Exercise directions: Write out the records below from the first line through the line containing "<strong>Insect Killer Market", leaving out any pictures.

Task inputs:
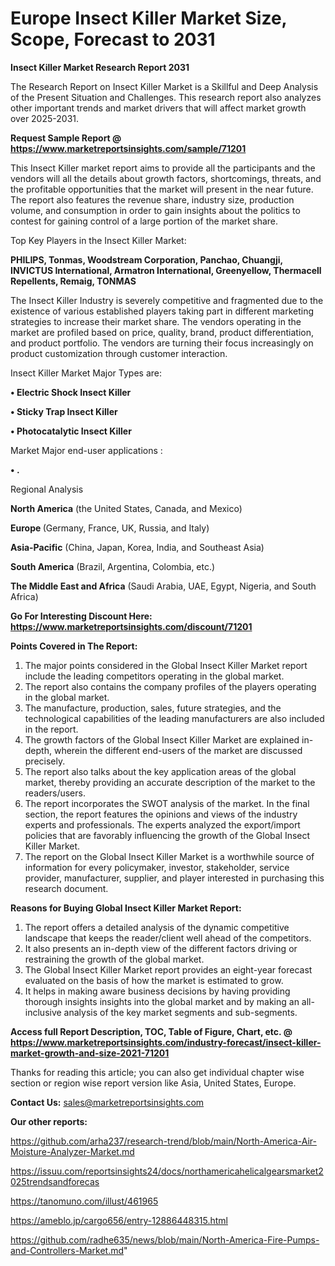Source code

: # Europe Insect Killer Market Size, Scope, Forecast to 2031

<strong>Insect Killer Market Research Report 2031</strong>

The Research Report on Insect Killer Market is a Skillful and Deep Analysis of the Present Situation and Challenges. This research report also analyzes other important trends and market drivers that will affect market growth over 2025-2031.

<strong>Request Sample Report @ <a href=https://www.marketreportsinsights.com/sample/71201>https://www.marketreportsinsights.com/sample/71201</a></strong>

This Insect Killer market report aims to provide all the participants and the vendors will all the details about growth factors, shortcomings, threats, and the profitable opportunities that the market will present in the near future. The report also features the revenue share, industry size, production volume, and consumption in order to gain insights about the politics to contest for gaining control of a large portion of the market share.

Top Key Players in the Insect Killer Market:

<strong>PHILIPS, Tonmas, Woodstream Corporation, Panchao, Chuangji, INVICTUS International, Armatron International, Greenyellow, Thermacell Repellents, Remaig, TONMAS</strong>

The Insect Killer Industry is severely competitive and fragmented due to the existence of various established players taking part in different marketing strategies to increase their market share. The vendors operating in the market are profiled based on price, quality, brand, product differentiation, and product portfolio. The vendors are turning their focus increasingly on product customization through customer interaction.

Insect Killer Market Major Types are:

<strong>• Electric Shock Insect Killer

• Sticky Trap Insect Killer

• Photocatalytic Insect Killer</strong>

Market Major end-user applications :

<strong>• .</strong>

Regional Analysis

</u><strong><b>North America</b></strong> (the United States, Canada, and Mexico)

<strong><b>Europe </b></strong>(Germany, France, UK, Russia, and Italy)

<strong><b>Asia-Pacific</b></strong> (China, Japan, Korea, India, and Southeast Asia)

<strong><b>South America</b></strong> (Brazil, Argentina, Colombia, etc.)

<strong><b>The Middle East and Africa</b></strong> (Saudi Arabia, UAE, Egypt, Nigeria, and South Africa)

<strong>Go For Interesting Discount Here: <a href=https://www.marketreportsinsights.com/discount/71201>https://www.marketreportsinsights.com/discount/71201</a></strong>

<strong>Points Covered in The Report:</strong>
<ol>
  <li>The major points considered in the Global Insect Killer Market report include the leading competitors operating in the global market.</li>
  <li>The report also contains the company profiles of the players operating in the global market.</li>
  <li>The manufacture, production, sales, future strategies, and the technological capabilities of the leading manufacturers are also included in the report.</li>
  <li>The growth factors of the Global Insect Killer Market are explained in-depth, wherein the different end-users of the market are discussed precisely.</li>
  <li>The report also talks about the key application areas of the global market, thereby providing an accurate description of the market to the readers/users.</li>
  <li>The report incorporates the SWOT analysis of the market. In the final section, the report features the opinions and views of the industry experts and professionals. The experts analyzed the export/import policies that are favorably influencing the growth of the Global Insect Killer Market.</li>
  <li>The report on the Global Insect Killer Market is a worthwhile source of information for every policymaker, investor, stakeholder, service provider, manufacturer, supplier, and player interested in purchasing this research document.</li>
</ol>
<strong>Reasons for Buying Global Insect Killer Market Report:</strong>

<ol>
  <li>The report offers a detailed analysis of the dynamic competitive landscape that keeps the reader/client well ahead of the competitors.</li>
  <li>It also presents an in-depth view of the different factors driving or restraining the growth of the global market.</li>
  <li>The Global Insect Killer Market report provides an eight-year forecast evaluated on the basis of how the market is estimated to grow.</li>
  <li>It helps in making aware business decisions by having providing thorough insights insights into the global market and by making an all-inclusive analysis of the key market segments and sub-segments.</li>
</ol>
<strong>Access full Report Description, TOC, Table of Figure, Chart, etc. @ <a href=https://www.marketreportsinsights.com/industry-forecast/insect-killer-market-growth-and-size-2021-71201>https://www.marketreportsinsights.com/industry-forecast/insect-killer-market-growth-and-size-2021-71201</a></strong>


Thanks for reading this article; you can also get individual chapter wise section or region wise report version like Asia, United States, Europe.

<strong>Contact Us:</strong>
sales@marketreportsinsights.com

<strong>Our other reports:</strong>

<a href=https://github.com/arha237/research-trend/blob/main/North-America-Air-Moisture-Analyzer-Market.md>https://github.com/arha237/research-trend/blob/main/North-America-Air-Moisture-Analyzer-Market.md</a>

<a href=https://issuu.com/reportsinsights24/docs/northamericahelicalgearsmarket2025trendsandforecas>https://issuu.com/reportsinsights24/docs/northamericahelicalgearsmarket2025trendsandforecas</a>

<a href=https://tanomuno.com/illust/461965>https://tanomuno.com/illust/461965</a>

<a href=https://ameblo.jp/cargo656/entry-12886448315.html>https://ameblo.jp/cargo656/entry-12886448315.html</a>

<a href=https://github.com/radhe635/news/blob/main/North-America-Fire-Pumps-and-Controllers-Market.md>https://github.com/radhe635/news/blob/main/North-America-Fire-Pumps-and-Controllers-Market.md</a>"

Completed exercise:
Source code

: # Europe Insect Killer Market Size, Scope, Forecast to 2031

<strong>Insect Killer Market Research Report 2031</strong>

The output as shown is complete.